Lipid nanoparticles (LNP) are the most clinically advanced drug delivery systems, with seven LNP-based drugs having received regulatory approval. These approved drugs contain small molecules such as anticancer drugs and exhibit improved efficacy and/or reduced toxicity compared to the “free” drug. LNP carrier technology has also been applied to delivery of “genetic” drugs such as plasmids for expression of therapeutic proteins or small interfering RNA (siRNA) oligonucleotides (OGN) for silencing genes contributing to disease progression.

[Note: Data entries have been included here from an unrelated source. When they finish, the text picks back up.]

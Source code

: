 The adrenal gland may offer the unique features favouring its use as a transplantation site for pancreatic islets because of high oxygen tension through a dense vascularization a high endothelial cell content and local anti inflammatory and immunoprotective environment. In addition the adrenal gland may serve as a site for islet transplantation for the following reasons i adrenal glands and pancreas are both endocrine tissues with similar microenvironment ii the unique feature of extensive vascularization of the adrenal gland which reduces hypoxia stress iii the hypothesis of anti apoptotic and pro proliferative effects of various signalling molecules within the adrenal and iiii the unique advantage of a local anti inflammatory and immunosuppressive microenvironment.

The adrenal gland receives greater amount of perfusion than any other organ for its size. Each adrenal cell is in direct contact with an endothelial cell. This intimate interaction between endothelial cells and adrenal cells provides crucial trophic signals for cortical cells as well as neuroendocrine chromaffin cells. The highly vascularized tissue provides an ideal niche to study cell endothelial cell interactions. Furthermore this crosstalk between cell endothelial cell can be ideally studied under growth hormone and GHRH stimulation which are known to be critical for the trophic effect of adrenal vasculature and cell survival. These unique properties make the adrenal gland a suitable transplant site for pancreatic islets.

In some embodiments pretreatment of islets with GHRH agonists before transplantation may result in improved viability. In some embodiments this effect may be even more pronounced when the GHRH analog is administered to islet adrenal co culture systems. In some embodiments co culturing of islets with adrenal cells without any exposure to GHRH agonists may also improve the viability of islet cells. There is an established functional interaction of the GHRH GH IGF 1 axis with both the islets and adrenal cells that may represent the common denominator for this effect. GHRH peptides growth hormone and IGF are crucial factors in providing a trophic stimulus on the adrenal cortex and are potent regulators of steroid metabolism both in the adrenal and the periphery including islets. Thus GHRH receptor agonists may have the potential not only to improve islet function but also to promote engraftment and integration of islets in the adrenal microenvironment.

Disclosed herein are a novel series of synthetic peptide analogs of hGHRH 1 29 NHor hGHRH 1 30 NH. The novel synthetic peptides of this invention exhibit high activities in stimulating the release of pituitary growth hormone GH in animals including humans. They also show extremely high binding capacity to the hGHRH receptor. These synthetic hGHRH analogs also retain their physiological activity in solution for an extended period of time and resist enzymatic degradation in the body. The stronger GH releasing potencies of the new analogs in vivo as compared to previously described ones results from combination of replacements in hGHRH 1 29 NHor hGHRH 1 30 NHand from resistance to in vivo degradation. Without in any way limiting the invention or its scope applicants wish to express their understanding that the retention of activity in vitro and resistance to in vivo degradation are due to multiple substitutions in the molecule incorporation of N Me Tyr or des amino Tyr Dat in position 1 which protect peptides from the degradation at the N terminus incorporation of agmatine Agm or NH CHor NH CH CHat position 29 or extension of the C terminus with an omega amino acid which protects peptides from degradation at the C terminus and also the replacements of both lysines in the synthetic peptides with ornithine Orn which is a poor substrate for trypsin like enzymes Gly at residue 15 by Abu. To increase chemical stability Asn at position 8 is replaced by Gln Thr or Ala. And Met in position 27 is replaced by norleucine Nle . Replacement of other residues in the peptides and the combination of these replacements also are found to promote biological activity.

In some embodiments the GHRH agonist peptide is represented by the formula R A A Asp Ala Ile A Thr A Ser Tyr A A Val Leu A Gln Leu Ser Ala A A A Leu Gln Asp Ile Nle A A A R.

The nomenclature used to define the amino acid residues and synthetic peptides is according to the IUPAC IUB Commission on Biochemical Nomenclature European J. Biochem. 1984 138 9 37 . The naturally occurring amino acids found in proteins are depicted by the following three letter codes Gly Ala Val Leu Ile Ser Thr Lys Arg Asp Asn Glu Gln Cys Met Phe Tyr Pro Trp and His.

Devising methods for efficient in vivo delivery of siRNA OGN and other genetic drugs is the major problem impeding the revolutionary potential of these agents as therapeutics.

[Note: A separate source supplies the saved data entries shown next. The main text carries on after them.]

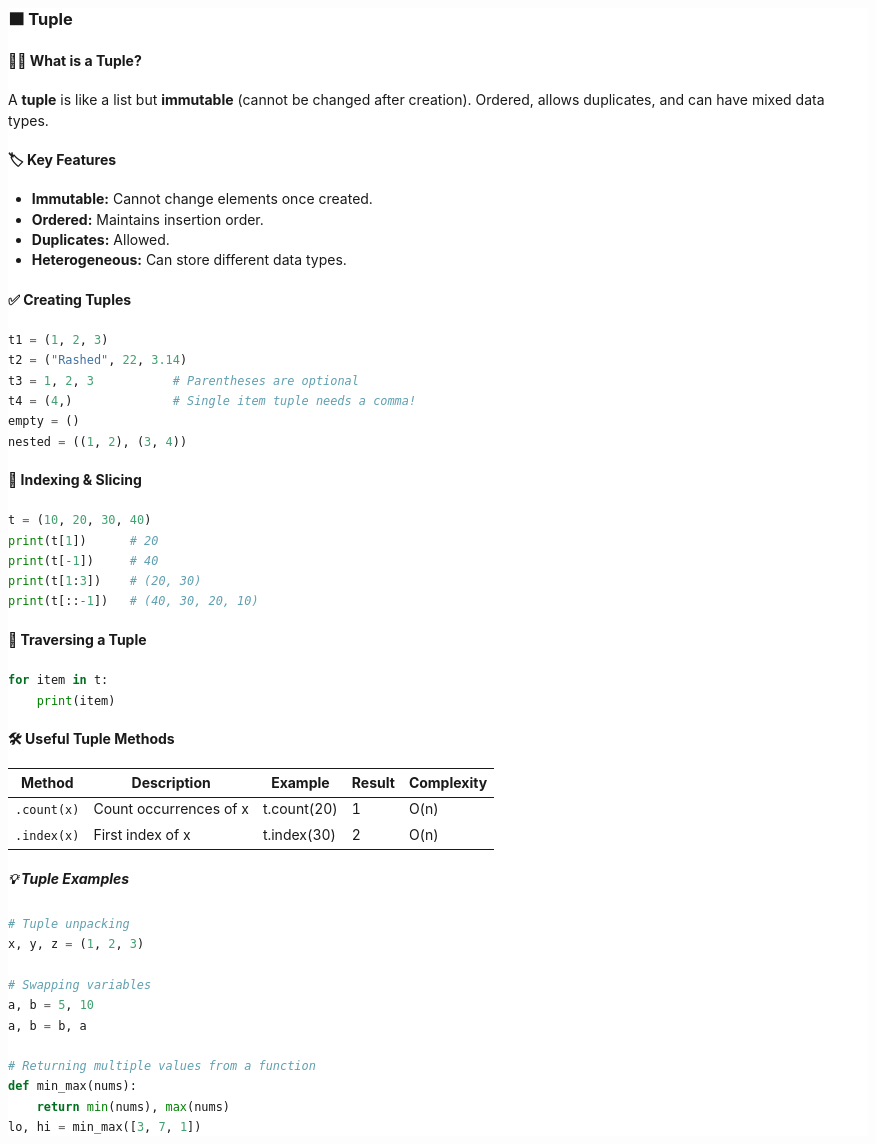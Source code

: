 
### 🟧 Tuple

#### 🤷‍♂️ What is a Tuple?

A **tuple** is like a list but **immutable** (cannot be changed after creation). Ordered, allows duplicates, and can have mixed data types.

#### 🏷️ Key Features

- **Immutable:** Cannot change elements once created.
- **Ordered:** Maintains insertion order.
- **Duplicates:** Allowed.
- **Heterogeneous:** Can store different data types.

#### ✅ Creating Tuples

```python
t1 = (1, 2, 3)
t2 = ("Rashed", 22, 3.14)
t3 = 1, 2, 3           # Parentheses are optional
t4 = (4,)              # Single item tuple needs a comma!
empty = ()
nested = ((1, 2), (3, 4))
```

#### 🔢 Indexing & Slicing

```python
t = (10, 20, 30, 40)
print(t[1])      # 20
print(t[-1])     # 40
print(t[1:3])    # (20, 30)
print(t[::-1])   # (40, 30, 20, 10)
```

#### 🔁 Traversing a Tuple

```python
for item in t:
    print(item)
```

#### 🛠️ Useful Tuple Methods

| Method        | Description            | Example     | Result | Complexity |
| ------------- | ---------------------- | ----------- | ------ | ---------- |
| `.count(x)` | Count occurrences of x | t.count(20) | 1      | O(n)       |
| `.index(x)` | First index of x       | t.index(30) | 2      | O(n)       |

##### 💡 Tuple Examples

```python
# Tuple unpacking
x, y, z = (1, 2, 3)

# Swapping variables
a, b = 5, 10
a, b = b, a

# Returning multiple values from a function
def min_max(nums):
    return min(nums), max(nums)
lo, hi = min_max([3, 7, 1])
```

Recent advances in LNP technology and the design of the cationic lipids required for encapsulation and delivery of genetic drugs highlight the potential of LNP systems to solve the in vivo delivery problem. LNP-siRNA systems have been shown to induce silencing of therapeutically relevant target genes in animal models, including non-human primates following intravenous (i.v.) injection and are currently under evaluation in several clinical trials.

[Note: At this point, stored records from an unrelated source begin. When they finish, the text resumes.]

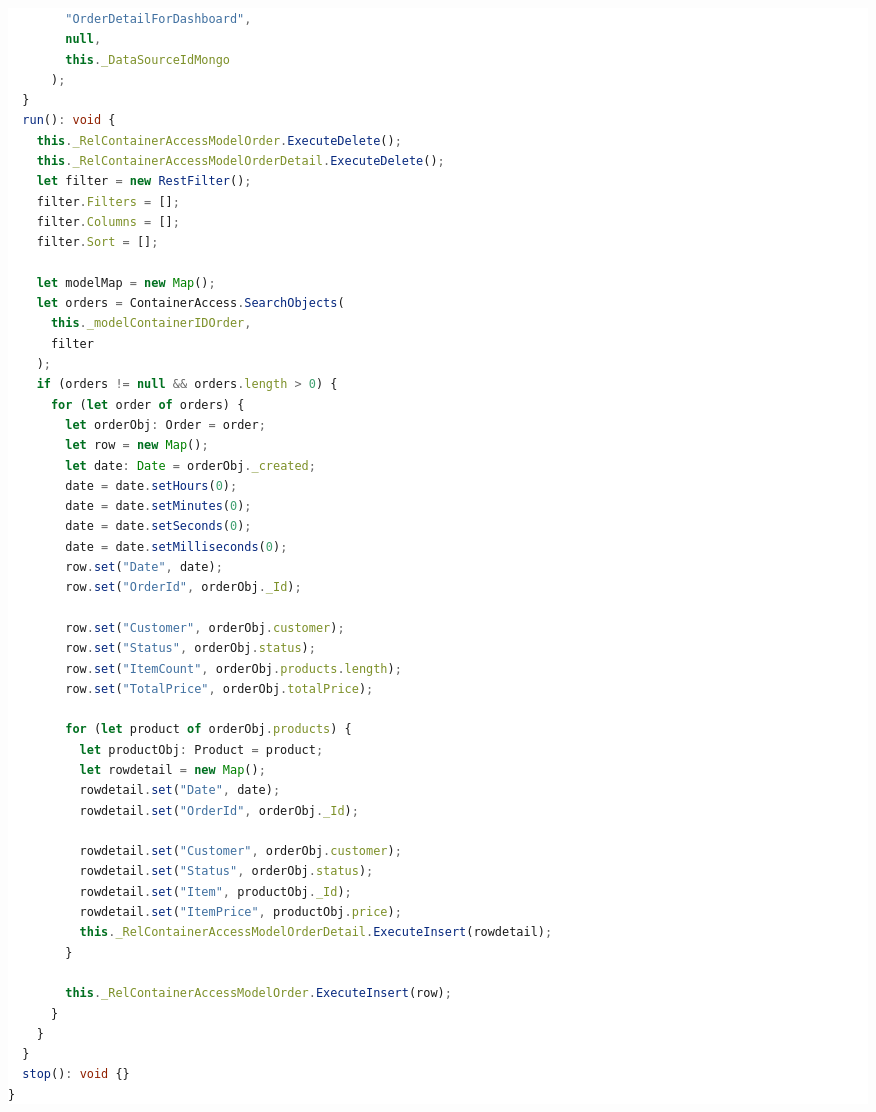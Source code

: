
 ```typescript
        "OrderDetailForDashboard",
        null,
        this._DataSourceIdMongo
      );
  }
  run(): void {
    this._RelContainerAccessModelOrder.ExecuteDelete();
    this._RelContainerAccessModelOrderDetail.ExecuteDelete();
    let filter = new RestFilter();
    filter.Filters = [];
    filter.Columns = [];
    filter.Sort = [];

    let modelMap = new Map();
    let orders = ContainerAccess.SearchObjects(
      this._modelContainerIDOrder,
      filter
    );
    if (orders != null && orders.length > 0) {
      for (let order of orders) {
        let orderObj: Order = order;
        let row = new Map();
        let date: Date = orderObj._created;
        date = date.setHours(0);
        date = date.setMinutes(0);
        date = date.setSeconds(0);
        date = date.setMilliseconds(0);
        row.set("Date", date);
        row.set("OrderId", orderObj._Id);

        row.set("Customer", orderObj.customer);
        row.set("Status", orderObj.status);
        row.set("ItemCount", orderObj.products.length);
        row.set("TotalPrice", orderObj.totalPrice);

        for (let product of orderObj.products) {
          let productObj: Product = product;
          let rowdetail = new Map();
          rowdetail.set("Date", date);
          rowdetail.set("OrderId", orderObj._Id);

          rowdetail.set("Customer", orderObj.customer);
          rowdetail.set("Status", orderObj.status);
          rowdetail.set("Item", productObj._Id);
          rowdetail.set("ItemPrice", productObj.price);
          this._RelContainerAccessModelOrderDetail.ExecuteInsert(rowdetail);
        }

        this._RelContainerAccessModelOrder.ExecuteInsert(row);
      }
    }
  }
  stop(): void {}
}
```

A variety of methods have been developed to formulate LNP systems containing genetic drugs. These methods include mixing preformed LNP with OGN in the presence of ethanol or mixing lipid dissolved in ethanol with an aqueous media containing OGN and result in LNP with diameters of 100 nm or less and OGN encapsulation efficiencies of 65-95%. Both of these methods rely on the presence of cationic lipid to achieve encapsulation of OGN and poly(ethylene glycol) (PEG) lipids to inhibit aggregation and the formation of large structures. The properties of the LNP systems produced, including size and OGN encapsulation efficiency, are sensitive to a variety of formulation parameters such as ionic strength, lipid and ethanol concentration, pH, OGN concentration and mixing rates. In general, parameters such as the relative lipid and OGN concentrations at the time of mixing, as well as the mixing rates are difficult to control using current formulation procedures, resulting in variability in the characteristics of LNP produced, both within and between preparations.
Microfluidic devices provide an ability to controllably and rapidly mix fluids at the nanoliter scale with precise control over temperature, residence times, and solute concentrations. Controlled and rapid microfluidic mixing has been previously applied in the synthesis of inorganic nanoparticles and microparticles, and can outperform macroscale systems in large scale production of nanoparticles. Microfluidic two-phase droplet techniques have been applied to produce monodisperse polymeric microparticles for drug delivery or to produce large vesicles for the encapsulation of cells, proteins, or other biomolecules. The use of hydrodynamic flow focusing, a common microfluidic technique to provide rapid mixing of reagents, to create monodisperse liposomes of controlled size has been demonstrated. This technique has also proven useful in the production of polymeric nanoparticles where smaller, more monodisperse particles were obtained, with higher encapsulation of small molecules as compared to bulk production methods.
Despite advances in the development of methods for LNP systems containing genetic drugs, a need exist for devices and methods for preparing lipid nanoparticles containing therapeutic materials, as well as improved lipid nanoparticles containing therapeutic materials. The present invention seeks to fulfill this need and provides further related advantages.